My wife has been taking care of her mother for a few days. Do you think I dare do this?

She said she wanted a new kitchen.


----------



## BPturkeys

I once boldly replaced our pretty white comforter with a nice camo patterned one while the wife was out shopping a few years back. As a result, I am going to say no, you won't be able to pull this obivous upgrade off. I like your thinking though.


----------



## Kingfisher

the turtle only makes progress when he sticks his head out.
on the other hand, he only gets his head cut off when its out.
goforit.


----------



## TPrawitt91

I mean what's the worst that could happen?


----------



## Dunkem

I double dog dare ya


----------



## callofthewild

Dunkem said:


> I double dog dare ya


i triple dog dare you. and while you are at it stick your tongue to the lamp post.
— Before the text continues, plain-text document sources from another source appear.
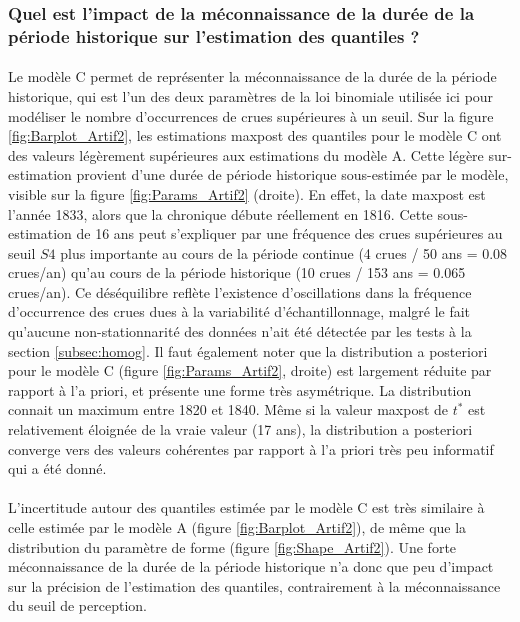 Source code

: \documentclass[11pt]{article}
\begin{document}
	\subsubsection{Quel est l'impact de la méconnaissance de la durée de la période historique sur l'estimation des quantiles ?}	
	
	\paragraph{} Le modèle C permet de représenter la méconnaissance de la durée de la période historique, qui est l'un des deux paramètres de la loi binomiale utilisée ici pour modéliser le nombre d'occurrences de crues supérieures à un seuil. Sur la figure \ref{fig:Barplot_Artif2}, les estimations maxpost des quantiles pour le modèle C ont des valeurs légèrement supérieures aux estimations du modèle A. Cette légère sur-estimation provient d'une durée de période historique sous-estimée par le modèle, visible sur la figure \ref{fig:Params_Artif2} (droite). En effet, la date maxpost est l'année 1833, alors que la chronique débute réellement en 1816. Cette sous-estimation de 16 ans peut s'expliquer par une fréquence des crues supérieures au seuil $S4$ plus importante au cours de la période continue (4 crues / 50 ans = 0.08 crues/an) qu'au cours de la période historique (10 crues / 153 ans = 0.065 crues/an). Ce déséquilibre reflète l'existence d'oscillations dans la fréquence d'occurrence des crues dues à la variabilité d'échantillonnage, malgré le fait qu'aucune non-stationnarité des données n'ait été détectée par les tests à la section \ref{subsec:homog}. Il faut également noter que la distribution a posteriori pour le modèle C (figure \ref{fig:Params_Artif2}, droite) est largement réduite par rapport à l'a priori, et présente une forme très asymétrique. La distribution connait un maximum entre 1820 et 1840. Même si la valeur maxpost de $t^*$ est relativement éloignée de la vraie valeur (17 ans), la distribution a posteriori converge vers des valeurs cohérentes par rapport à l'a priori très peu informatif qui a été donné. 	 
	
	\paragraph{} L'incertitude autour des quantiles estimée par le modèle C est très similaire à celle estimée par le modèle A (figure \ref{fig:Barplot_Artif2}), de même que la distribution du paramètre de forme (figure \ref{fig:Shape_Artif2}). Une forte méconnaissance de la durée de la période historique n'a donc que peu d'impact sur la précision de l'estimation des quantiles, contrairement à la méconnaissance du seuil de perception.
	
\end{document}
she can't hate what she can't see.


----------



## Al Hansen

Just remember "Happy Wife, Happy Life".


----------



## bowgy

Al Hansen said:


> Just remember "Happy Wife, Happy Life".


Crap, after being married for 40 some odd years....... now you tell me


----------



## lanny

don't angry your wife)


----------



## wyogoob

*lanny, my favorite Ukrainian*



lanny said:


> don't angry your wife)


Did lanny get banned for his punctuation?

.


----------



## wyogoob

bowgy said:


> My wife has been taking care of her mother for a few days. Do you think I dare do this?
> 
> She said she wanted a new kitchen.


That would only be fair with me. I had to endure the Early American stuff in the 70s.

.


----------